L'aventure comme dans un rêve

THE LOST CITY OF Z (2016) – James Gray

Dès son premier plan, la vision nocturne d'un Indien tenant une torche au-dessus de l'eau, le nouveau film de James Gray annonce son pouvoir d'envoûtement. La brièveté de cette image, vite chassée par un fondu au noir, constitue les prémisses d'un voyage aussi exotique qu'existentiel. Une apparition, plutôt qu'un plan ; un bref éclat orangé dans la nuit, une illusion mystérieuse à défaut d'une cité réelle. En somme, l'inscription du titre du film en lettres dorées et la prestance de cet Indien solitaire ont plus d'impact qu'un panorama large sur les vestiges d'un trésor du passé. Le film entier trouve sa force dans ce préambule fugace.

james gray, cinéma américain

En effet, The Lost City of Z est la parabole d'un ressac, celui d'un accomplissement sans cesse inatteignable, et annoncé de bout en bout, approché pas à pas, avant qu'il ne se transforme en illusion évanescente. Le film s'inspire de la quête de Percy Fawcett, et d'un roman éponyme écrit par le journaliste David Grann sur le sujet.
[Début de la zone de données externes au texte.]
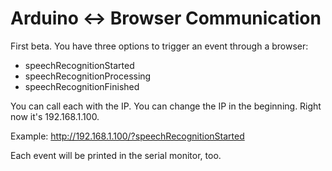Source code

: # Arduino <-> Browser Communication

First beta. You have three options to trigger an event through a browser:

- speechRecognitionStarted
- speechRecognitionProcessing
- speechRecognitionFinished

You can call each with the IP. You can change the IP in the beginning. Right now it's 192.168.1.100.

Example: http://192.168.1.100/?speechRecognitionStarted

Each event will be printed in the serial monitor, too.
Fawcett (Charlie Hunnam), ancien colonel envoyé en mission pour cartographier l'Amazonie, suspecte l'existence d'une cité ancienne et inconnue. La scène à la haute société des géographes révèle combien l'idée de Percy, en divisant les scientifiques, s'impose d'emblée comme une probable chimère, un rêve d'illusionné tombé amoureux de l'exotisme. Le film suggère fréquemment le mirage en dialoguant avec une mise en scène du mystique, de l'imaginaire, comme lors d'un échange avec une diseuse de bonne aventure. Tandis que cette dernière discourt sur le futur de l'aventurier, le décor en arrière-plan se transforme et vogue vers des forêts boisées et frissonnantes. De même, l'espace naturel ne cède jamais totalement la place à une réalité tangible, et les traces de la cité ne correspondent qu'à des visions brèves, entretenues par l'aura de la terre exotique que rend superbement le traitement du paysage et de la lumière par l'opérateur Darius Khondji et son équipe. C'est l'Amazonie à la fois terre de lumières et de zones obscures qui se présente à nous, un monde producteur de visions stupéfiantes comme celle de crânes entassés dans une crevasse ou d'une panthère sous les ombres de la forêt.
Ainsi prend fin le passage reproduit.